そんなマティアスの安堵を打ち砕くように、アリスは淡々と告げる。
「今、この国はマティアスとナユタが一緒にいる事を望ましく思わない人がいる。ここにナユタを置いておくわけにはいかない」
「そ、そんな……!」
「ナユタから手紙を預かって……」
「よこせ!」
アリスが差し出す手紙を、マティアスはもぎ取るように奪い取り、貪るように読み進める。

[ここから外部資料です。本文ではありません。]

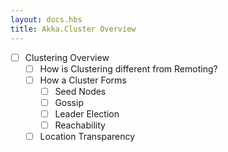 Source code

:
 ```yaml
---
layout: docs.hbs
title: Akka.Cluster Overview
---
```





* [ ] Clustering Overview
    * [ ] How is Clustering different from Remoting?
    * [ ] How a Cluster Forms
        * [ ] Seed Nodes
        * [ ] Gossip
        * [ ] Leader Election
        * [ ] Reachability
    * [ ] Location Transparency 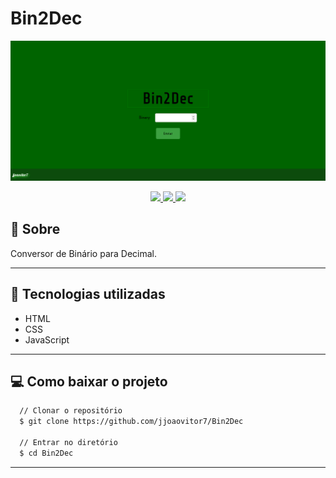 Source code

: # Bin2Dec
<p align="center">
  <img src="./screenshots/1.png" />
</p>

<p align="center">
  <a href="https://forthebadge.com"> <img src="https://forthebadge.com/images/badges/uses-html.svg" /> </a>
  <a href="https://forthebadge.com"> <img src="https://forthebadge.com/images/badges/uses-css.svg" /> </a>
  <a href="https://forthebadge.com"> <img src="https://forthebadge.com/images/badges/uses-js.svg" /> </a>
</p>


## :scroll: Sobre
Conversor de Binário para Decimal.

---


## :rocket: Tecnologias utilizadas
* HTML
* CSS
* JavaScript

---


## :computer: Como baixar o projeto
```bash
  // Clonar o repositório
  $ git clone https://github.com/jjoaovitor7/Bin2Dec

  // Entrar no diretório
  $ cd Bin2Dec
```

---
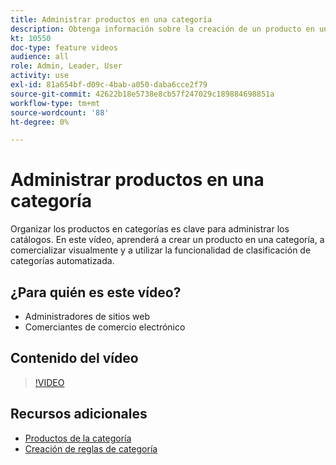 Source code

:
 ```yaml
---
title: Administrar productos en una categoría
description: Obtenga información sobre la creación de un producto en una categoría, la comercialización visual y el uso de la funcionalidad de clasificación automatizada de categorías.
kt: 10550
doc-type: feature videos
audience: all
role: Admin, Leader, User
activity: use
exl-id: 81a654bf-d09c-4bab-a050-daba6cce2f79
source-git-commit: 42622b18e5738e8cb57f247029c189884698851a
workflow-type: tm+mt
source-wordcount: '88'
ht-degree: 0%

---
```


# Administrar productos en una categoría

Organizar los productos en categorías es clave para administrar los catálogos. En este vídeo, aprenderá a crear un producto en una categoría, a comercializar visualmente y a utilizar la funcionalidad de clasificación de categorías automatizada.

## ¿Para quién es este vídeo?

- Administradores de sitios web
- Comerciantes de comercio electrónico

## Contenido del vídeo

>[!VIDEO](https://video.tv.adobe.com/v/343747?quality=12&learn=on)

## Recursos adicionales

- [Productos de la categoría](https://docs.magento.com/user-guide/catalog/categories-category-products.html)
- [Creación de reglas de categoría](https://docs.magento.com/user-guide/catalog/category-product-rules.html)
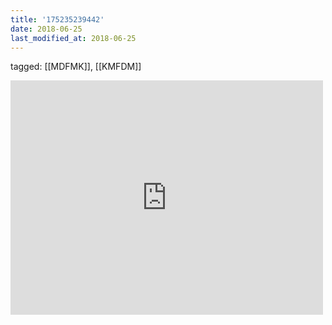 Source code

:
 ```yaml
---
title: '175235239442'
date: 2018-06-25
last_modified_at: 2018-06-25
---
```

tagged: [[MDFMK]], [[KMFDM]]
<iframe allow="accelerometer; autoplay; clipboard-write; encrypted-media; gyroscope; picture-in-picture" allowfullscreen="" frameborder="0" height="375" id="youtube_iframe" src="https://www.youtube.com/embed/4e6H3bboKKU?feature=oembed&amp;enablejsapi=1&amp;origin=https://safe.txmblr.com&amp;wmode=opaque" width="500"></iframe> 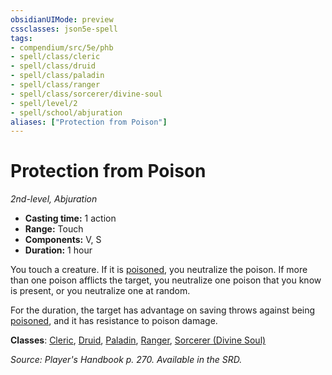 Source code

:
 ```yaml
---
obsidianUIMode: preview
cssclasses: json5e-spell
tags:
- compendium/src/5e/phb
- spell/class/cleric
- spell/class/druid
- spell/class/paladin
- spell/class/ranger
- spell/class/sorcerer/divine-soul
- spell/level/2
- spell/school/abjuration
aliases: ["Protection from Poison"]
---
```

# Protection from Poison
*2nd-level, Abjuration*  

- **Casting time:** 1 action
- **Range:** Touch
- **Components:** V, S
- **Duration:** 1 hour

You touch a creature. If it is [poisoned](z_compendium/rules/conditions.md#poisoned), you neutralize the poison. If more than one poison afflicts the target, you neutralize one poison that you know is present, or you neutralize one at random.

For the duration, the target has advantage on saving throws against being [poisoned](z_compendium/rules/conditions.md#poisoned), and it has resistance to poison damage.

**Classes**: [Cleric](z_compendium/classes/cleric.md), [Druid](z_compendium/classes/druid.md), [Paladin](z_compendium/classes/paladin.md), [Ranger](z_compendium/classes/ranger.md), [Sorcerer (Divine Soul)](z_compendium/classes/sorcerer-divine-soul-xge.md)

*Source: Player's Handbook p. 270. Available in the SRD.*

「どうしてこのような手紙を……ナユタは余の前から去るつもりだったのか?」
「こうなる事は私が予想していたし、ナユタも覚悟はしていたから、手紙を書くように勧めた」
「そうであったか……しかし解せないのは、立派な皇帝になって下さい、という部分だ。ナユタらしくない気がする」
「………」
「教えてくれ、アリス。立派な皇帝とはどういう事だ? ナユタは余に何を望んでいる? どうすればナユタは余の元に帰ってくる?」
「マティアス、いい?」
アリスはぐっとマティアスに顔を近付ける。
「あなたが、正しい」
「………」
「あなたは、正しい、ではなく、あなたが、正しい。路傍の石はそれだけでは罪ではないが、マティアスが歩く進む途上にあるのなら、それは重大な罪。あなたがそれを排除する事は正しいし、そうしなければならない」
アリスはいつになく多弁に、マティアスに説いていく。
「自分の利益のためだけに動く人間に利益を与え、あなたのために働かせる。人倫や道徳を物差しにあなたの行ないを咎める者を、あなたは排除しなければならない」
「し、しかし……そのような事をナユタが望むだろうか?」
「ナユタが望もうと望むまいと、どうでもいい。それとも、いいの?」
アリスは悩める少年皇帝に、最後通牒を叩き付ける。
「もう二度と、ナユタに会えなくても?」
「……!」
全身に電流が走ったような衝撃に、マティアスは目を見開く。
「嫌だ……! それだけは絶対に嫌だ……! ナユタのためなら、余は皇位だって捨てられる! 世界中の人間から憎まれ、蔑まれようと、ナユタのためなら喜んで受け入れる……!」
「それは逆。ナユタのために、あなたは自分の権力を有効に活用しなければならない。このラルダーン帝国を、この世界を、あなたとナユタのための楽園に作り替えなければならない。そうしなければナユタはあなたの元に帰って来ない」
「………」
「マティアス。あなたにとっての正義は?」
「ナユタ……ああ、そうだ。ナユタだ。ナユタは世の全てだ。ナユタがいない世界など、余にとって何の価値もない」
「そう。そしてそれを阻む者は全て排除すべき敵」
「全て……敵……全ては……敵……」
マティアスは暗い表情で、ぶつぶつと譫言のように呟きを繰り返す。
自分の謀が成功した事を知って……アリスは悲しげに瞳を伏せた。